THM – Lazy Admin Writeup

This is my write up of the "Lazy Admin" challenge, provided by TryHackMe, whom is a fantastic challenge for newcomers to apply their newly gained skills against, whilst reinforcing to more-experienced users how easy it is to overlook the more obvious vulnerabilities. Read more….

Preface

This is my write up of the "Lazy Admin" challenge, provided by THM, whom is a fantastic challenge for newcomers to apply their newly gained skills against, whilst reinforcing to more-experienced users how easy it is to overlook the more obvious vulnerabilities.

Room Cover

Table of Contents

Introduction

We are told to simply "have some fun! There might be multiple ways to get user access"

I have only had the opportunity to explore one method, but if I get the chance, I'll certainly revisit the room and have another prod.

Tasks / Flags:

  • What is the value of the user flag?
  • What is the value of the root flag?

Enumeration of Host

After launching the instance on the THM platform, I will be running ye ol' Nmap scan for service discovery and potential attack vectors.

nmap -sV 10.x.x.x

We discover the following services:

  • OpenSSH 7.2 on port 22/tcp
  • Apache HTTP 2.4.18 on port 80/tcp

With Nmap only being able to fingerprint the Operating System as simply being "Ubuntu"

The following post pursues gaining access to the system via the web application, however on second thought, perhaps a quicker way could of been through targeting SSH. I will visit this later.

The Web Service

Apache Landing Page

As we are only presented with the post-install HTML page of Apache, there must be more to this then meets the eye. It does however, confirm that the service is running on a Ubuntu distribution, this may be useful for privilege escalation later.

Dirbuster

Lets enumerate pages to discover the presence of any additional directories using the common Dirbuster wordlist:

Enumerating Directories via Dirbuster

Lets keep the thread count low so as to not flood the THM network. We're in no real rush here, and I don't expect the application to be huge.

After a couple of minutes, we get a few directories that indicate some content, lets navigate!

Dirbuster Results

SweetRice CMS Landing

Cool! I notice it's a SweetRice "CMS", akin to that of WordPress, etc. Are there any known exploits for it?

Searchsploit Sweetrice

There is! Namely:

  • Arbitrary File Upload/Download
  • Backup Disclosure
  • CSRF

Lets investigate...

Mysql Backup Disclosure Vuln.

We'll navigate to the directory path, noting that everything is behind the "/content/" directory.

Mysql Backup Directory

Sweet! Let's download it and import it into an SQL browser

SQL Browser Syntax Error

There's a syntax error, lets inspect the file then.
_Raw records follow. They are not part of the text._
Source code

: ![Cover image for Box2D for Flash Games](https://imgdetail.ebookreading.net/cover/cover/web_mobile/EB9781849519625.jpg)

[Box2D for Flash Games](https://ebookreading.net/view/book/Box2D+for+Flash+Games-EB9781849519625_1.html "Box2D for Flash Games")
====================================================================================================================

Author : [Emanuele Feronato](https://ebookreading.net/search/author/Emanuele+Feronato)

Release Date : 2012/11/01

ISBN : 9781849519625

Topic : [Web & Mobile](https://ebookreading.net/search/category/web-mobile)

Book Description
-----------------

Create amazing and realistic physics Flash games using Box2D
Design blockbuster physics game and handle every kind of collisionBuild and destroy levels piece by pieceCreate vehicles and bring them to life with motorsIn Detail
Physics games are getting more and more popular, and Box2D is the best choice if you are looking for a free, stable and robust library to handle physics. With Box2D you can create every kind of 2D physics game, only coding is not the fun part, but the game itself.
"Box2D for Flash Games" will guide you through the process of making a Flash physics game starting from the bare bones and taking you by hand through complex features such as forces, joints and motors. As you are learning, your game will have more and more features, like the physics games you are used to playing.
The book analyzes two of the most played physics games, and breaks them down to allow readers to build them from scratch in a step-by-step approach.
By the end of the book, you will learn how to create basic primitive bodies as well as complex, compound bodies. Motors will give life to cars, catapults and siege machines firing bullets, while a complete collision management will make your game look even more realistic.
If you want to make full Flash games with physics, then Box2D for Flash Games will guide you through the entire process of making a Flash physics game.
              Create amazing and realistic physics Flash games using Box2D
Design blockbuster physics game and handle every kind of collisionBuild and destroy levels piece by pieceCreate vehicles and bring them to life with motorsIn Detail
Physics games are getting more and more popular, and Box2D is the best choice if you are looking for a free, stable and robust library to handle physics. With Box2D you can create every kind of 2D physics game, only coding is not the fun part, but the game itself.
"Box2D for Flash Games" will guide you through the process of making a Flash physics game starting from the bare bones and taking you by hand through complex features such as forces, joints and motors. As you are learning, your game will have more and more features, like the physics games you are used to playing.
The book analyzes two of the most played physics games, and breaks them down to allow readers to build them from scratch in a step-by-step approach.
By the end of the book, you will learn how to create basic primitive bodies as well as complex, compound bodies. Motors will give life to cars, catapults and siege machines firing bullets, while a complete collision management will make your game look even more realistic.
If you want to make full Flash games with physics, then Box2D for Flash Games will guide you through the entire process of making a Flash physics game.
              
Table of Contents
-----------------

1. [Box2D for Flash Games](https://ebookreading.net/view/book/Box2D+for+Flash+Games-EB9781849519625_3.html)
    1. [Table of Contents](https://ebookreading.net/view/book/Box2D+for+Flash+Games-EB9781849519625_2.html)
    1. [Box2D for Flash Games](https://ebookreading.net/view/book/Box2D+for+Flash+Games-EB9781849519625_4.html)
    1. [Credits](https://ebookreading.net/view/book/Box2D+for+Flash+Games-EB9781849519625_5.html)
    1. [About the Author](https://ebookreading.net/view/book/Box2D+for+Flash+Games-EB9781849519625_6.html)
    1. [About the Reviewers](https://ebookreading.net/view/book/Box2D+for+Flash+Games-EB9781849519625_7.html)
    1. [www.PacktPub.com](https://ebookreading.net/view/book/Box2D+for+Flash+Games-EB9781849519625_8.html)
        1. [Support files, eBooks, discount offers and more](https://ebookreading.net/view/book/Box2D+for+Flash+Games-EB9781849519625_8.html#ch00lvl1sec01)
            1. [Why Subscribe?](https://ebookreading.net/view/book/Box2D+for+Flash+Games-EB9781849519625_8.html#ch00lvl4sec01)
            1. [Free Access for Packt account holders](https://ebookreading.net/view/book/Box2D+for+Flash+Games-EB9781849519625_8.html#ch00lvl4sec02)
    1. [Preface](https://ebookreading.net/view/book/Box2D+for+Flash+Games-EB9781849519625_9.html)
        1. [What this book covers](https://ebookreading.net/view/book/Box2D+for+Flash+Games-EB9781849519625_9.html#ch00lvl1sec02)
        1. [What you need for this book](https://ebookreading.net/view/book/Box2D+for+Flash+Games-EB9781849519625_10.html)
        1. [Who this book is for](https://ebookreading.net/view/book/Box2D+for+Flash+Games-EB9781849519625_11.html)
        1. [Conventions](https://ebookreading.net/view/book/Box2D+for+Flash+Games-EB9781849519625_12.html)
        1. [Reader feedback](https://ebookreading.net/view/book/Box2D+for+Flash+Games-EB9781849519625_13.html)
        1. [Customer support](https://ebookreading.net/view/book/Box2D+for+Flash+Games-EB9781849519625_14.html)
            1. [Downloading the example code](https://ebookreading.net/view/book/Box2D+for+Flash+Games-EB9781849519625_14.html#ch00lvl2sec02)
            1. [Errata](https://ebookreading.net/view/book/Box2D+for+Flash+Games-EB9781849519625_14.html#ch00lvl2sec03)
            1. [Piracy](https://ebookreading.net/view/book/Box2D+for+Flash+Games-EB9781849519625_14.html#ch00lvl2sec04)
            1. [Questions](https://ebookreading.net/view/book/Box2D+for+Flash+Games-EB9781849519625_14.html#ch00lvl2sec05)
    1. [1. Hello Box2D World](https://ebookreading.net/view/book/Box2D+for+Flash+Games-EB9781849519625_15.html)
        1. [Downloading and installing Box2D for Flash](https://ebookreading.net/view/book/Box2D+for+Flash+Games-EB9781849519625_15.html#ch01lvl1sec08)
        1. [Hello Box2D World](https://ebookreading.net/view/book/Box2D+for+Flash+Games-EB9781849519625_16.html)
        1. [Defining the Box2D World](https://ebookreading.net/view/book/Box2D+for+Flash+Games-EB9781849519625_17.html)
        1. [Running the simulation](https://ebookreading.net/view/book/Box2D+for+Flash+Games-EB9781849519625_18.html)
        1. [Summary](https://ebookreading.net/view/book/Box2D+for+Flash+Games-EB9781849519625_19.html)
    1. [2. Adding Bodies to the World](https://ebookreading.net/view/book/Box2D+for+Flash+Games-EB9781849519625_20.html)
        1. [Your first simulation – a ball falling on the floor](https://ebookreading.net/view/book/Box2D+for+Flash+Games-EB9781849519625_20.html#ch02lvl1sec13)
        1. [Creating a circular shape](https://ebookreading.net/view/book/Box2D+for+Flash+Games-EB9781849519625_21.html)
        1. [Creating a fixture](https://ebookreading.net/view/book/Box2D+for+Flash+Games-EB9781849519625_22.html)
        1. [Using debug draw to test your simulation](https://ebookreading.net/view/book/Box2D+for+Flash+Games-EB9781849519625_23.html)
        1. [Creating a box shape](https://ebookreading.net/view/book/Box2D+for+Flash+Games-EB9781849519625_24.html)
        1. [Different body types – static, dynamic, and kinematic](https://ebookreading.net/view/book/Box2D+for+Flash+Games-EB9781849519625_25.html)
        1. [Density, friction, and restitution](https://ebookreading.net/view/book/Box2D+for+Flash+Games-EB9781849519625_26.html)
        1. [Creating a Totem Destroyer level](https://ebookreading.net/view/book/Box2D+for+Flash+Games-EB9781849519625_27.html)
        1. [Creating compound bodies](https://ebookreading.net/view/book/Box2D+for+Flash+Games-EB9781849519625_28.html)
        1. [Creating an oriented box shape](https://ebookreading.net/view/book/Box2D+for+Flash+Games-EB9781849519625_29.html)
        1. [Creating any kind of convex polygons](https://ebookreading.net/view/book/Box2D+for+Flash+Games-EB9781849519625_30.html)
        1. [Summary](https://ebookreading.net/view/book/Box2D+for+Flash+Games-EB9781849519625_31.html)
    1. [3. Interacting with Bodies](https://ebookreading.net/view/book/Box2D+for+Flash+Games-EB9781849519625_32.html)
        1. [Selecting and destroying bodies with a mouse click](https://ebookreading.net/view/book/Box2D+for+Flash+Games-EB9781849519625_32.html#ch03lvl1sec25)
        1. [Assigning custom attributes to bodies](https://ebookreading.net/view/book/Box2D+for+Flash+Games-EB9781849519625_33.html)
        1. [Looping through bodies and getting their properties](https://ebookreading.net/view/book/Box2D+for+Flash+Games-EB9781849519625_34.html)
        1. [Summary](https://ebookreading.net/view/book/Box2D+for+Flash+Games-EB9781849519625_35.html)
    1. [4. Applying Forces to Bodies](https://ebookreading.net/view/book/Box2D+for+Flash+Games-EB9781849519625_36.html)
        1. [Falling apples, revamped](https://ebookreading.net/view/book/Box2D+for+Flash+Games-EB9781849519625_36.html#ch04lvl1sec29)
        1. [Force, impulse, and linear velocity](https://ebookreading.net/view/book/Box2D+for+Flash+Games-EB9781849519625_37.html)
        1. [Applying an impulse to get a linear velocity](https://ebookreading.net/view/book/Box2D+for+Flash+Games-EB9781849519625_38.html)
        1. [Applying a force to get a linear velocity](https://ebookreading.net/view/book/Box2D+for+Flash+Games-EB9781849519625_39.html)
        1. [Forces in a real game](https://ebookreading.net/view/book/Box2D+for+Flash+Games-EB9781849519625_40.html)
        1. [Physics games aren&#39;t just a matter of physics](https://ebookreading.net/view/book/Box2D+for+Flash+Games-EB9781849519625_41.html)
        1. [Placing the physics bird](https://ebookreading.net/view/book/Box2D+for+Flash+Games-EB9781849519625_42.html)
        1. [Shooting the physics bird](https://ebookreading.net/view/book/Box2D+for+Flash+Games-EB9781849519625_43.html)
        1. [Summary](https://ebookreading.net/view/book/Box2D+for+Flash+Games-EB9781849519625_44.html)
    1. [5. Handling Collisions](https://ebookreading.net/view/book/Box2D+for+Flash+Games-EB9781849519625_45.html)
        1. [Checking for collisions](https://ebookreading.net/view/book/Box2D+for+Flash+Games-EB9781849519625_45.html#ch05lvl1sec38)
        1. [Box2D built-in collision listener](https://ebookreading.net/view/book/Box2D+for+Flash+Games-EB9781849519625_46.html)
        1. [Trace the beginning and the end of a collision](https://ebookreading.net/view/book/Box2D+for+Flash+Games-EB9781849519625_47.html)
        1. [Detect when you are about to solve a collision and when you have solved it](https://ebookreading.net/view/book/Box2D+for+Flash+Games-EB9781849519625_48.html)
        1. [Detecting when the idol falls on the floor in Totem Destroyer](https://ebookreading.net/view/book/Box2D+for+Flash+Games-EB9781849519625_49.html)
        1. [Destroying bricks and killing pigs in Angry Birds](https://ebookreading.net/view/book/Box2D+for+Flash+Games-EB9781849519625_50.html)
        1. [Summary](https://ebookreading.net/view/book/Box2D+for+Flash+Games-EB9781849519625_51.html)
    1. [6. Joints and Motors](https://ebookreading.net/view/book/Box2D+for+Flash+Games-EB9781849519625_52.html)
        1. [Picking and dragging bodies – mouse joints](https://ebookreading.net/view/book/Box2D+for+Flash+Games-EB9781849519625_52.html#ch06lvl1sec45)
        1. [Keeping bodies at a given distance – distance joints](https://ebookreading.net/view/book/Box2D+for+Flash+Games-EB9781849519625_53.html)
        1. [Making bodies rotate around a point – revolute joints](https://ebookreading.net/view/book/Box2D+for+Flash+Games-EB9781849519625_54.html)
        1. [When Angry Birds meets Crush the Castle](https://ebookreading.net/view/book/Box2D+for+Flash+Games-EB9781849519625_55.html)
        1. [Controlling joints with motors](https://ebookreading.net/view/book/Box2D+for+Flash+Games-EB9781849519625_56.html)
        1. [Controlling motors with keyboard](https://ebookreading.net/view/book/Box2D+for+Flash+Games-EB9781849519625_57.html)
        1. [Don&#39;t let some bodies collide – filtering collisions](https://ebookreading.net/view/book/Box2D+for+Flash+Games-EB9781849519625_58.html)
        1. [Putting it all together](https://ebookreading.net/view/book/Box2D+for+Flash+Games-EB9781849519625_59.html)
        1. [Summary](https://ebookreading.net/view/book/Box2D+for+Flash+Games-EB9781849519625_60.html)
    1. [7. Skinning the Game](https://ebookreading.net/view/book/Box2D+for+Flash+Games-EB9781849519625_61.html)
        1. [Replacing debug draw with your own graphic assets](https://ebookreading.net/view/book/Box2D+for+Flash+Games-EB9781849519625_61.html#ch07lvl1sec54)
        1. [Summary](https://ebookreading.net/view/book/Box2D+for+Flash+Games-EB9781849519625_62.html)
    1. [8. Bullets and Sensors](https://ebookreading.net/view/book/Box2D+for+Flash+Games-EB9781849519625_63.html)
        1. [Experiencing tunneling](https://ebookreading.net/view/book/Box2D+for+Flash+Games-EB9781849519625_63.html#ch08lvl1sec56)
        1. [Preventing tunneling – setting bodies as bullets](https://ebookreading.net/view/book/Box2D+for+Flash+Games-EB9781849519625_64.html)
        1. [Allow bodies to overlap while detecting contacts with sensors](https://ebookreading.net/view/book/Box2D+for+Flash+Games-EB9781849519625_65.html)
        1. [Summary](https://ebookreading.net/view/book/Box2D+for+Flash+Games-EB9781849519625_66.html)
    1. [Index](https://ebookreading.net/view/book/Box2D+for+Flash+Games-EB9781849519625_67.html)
It reveals a PHP script that merely abstracts the database, hence the failure to import earlier.

PHP Syntaxed File

There's admin credentials in here - that are easy to find, but I wont disclose them here.

Sweetrice Login

As we recall, there is a possibility of uploading/downloading Arbitrary code, lets figure out where we can upload a file such as a shell.

Attempting Execution

Successful Exploit

Lets find out things like:

  • Where we are
  • What permissions we have and where
  • What can we execute?

Printing working directory

Printing User Home Directory

We notice a script in /home/itguy that calls on a backup file in /etc/copy.sh

Lets cat the output, and replace our IP address accordingly to the script.

Replacing Backup Script

Lets setup a netcat listener for shell:

nc -lvnp 4000

Local Netcat Listener

Confirming escalation to root. From there the flags are easy to find - think:

  • Where are root user files stored on a Unix system?
  • How/where did we discover the /etc/copy.sh script?

Reflection

  • Challenge uses arbitrary file upload where shells can be spawned
  • Highlights the importance of setting correct User permissions (www-data had sudo permissions!!)
  • How legitimate scripts e.g. backup scripts can be modified to redirect backup output to the attackers machine.

It was good fun 🙂 Cheers THM for providing such a fantastic platform, as well as the creator (whom unfortunately isn't specified, so I'd assume it's the core developers in this instance) for the challenge.

As always, So long and thanks for the fish!